Below are some records. Print exactly the lines between the one holding "frameshift, which exists" and the one holding "frameshift the free energy signal", inclusive, and nothing else.

═══ EXTRACTED MATERIAL ═══

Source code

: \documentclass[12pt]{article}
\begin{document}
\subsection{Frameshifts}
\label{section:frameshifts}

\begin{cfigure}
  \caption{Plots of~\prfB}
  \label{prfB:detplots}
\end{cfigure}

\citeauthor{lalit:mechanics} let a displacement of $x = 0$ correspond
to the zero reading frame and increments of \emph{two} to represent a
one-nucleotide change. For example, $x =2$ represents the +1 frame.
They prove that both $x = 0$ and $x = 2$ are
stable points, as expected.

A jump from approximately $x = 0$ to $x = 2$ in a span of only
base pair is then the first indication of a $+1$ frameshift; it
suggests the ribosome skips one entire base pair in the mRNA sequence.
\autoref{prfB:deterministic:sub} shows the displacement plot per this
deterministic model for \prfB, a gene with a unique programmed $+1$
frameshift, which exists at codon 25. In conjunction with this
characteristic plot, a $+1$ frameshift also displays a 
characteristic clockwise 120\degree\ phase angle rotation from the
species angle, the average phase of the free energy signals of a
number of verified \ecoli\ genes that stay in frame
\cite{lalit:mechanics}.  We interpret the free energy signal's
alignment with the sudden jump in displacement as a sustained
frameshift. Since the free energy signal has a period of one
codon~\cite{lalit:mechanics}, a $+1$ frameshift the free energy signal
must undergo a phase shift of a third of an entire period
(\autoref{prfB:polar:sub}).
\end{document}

═══

* [EXERCISE ANSWER]:
frameshift, which exists at codon 25. In conjunction with this
characteristic plot, a $+1$ frameshift also displays a 
characteristic clockwise 120\degree\ phase angle rotation from the
species angle, the average phase of the free energy signals of a
number of verified \ecoli\ genes that stay in frame
\cite{lalit:mechanics}.  We interpret the free energy signal's
alignment with the sudden jump in displacement as a sustained
frameshift. Since the free energy signal has a period of one
codon~\cite{lalit:mechanics}, a $+1$ frameshift the free energy signal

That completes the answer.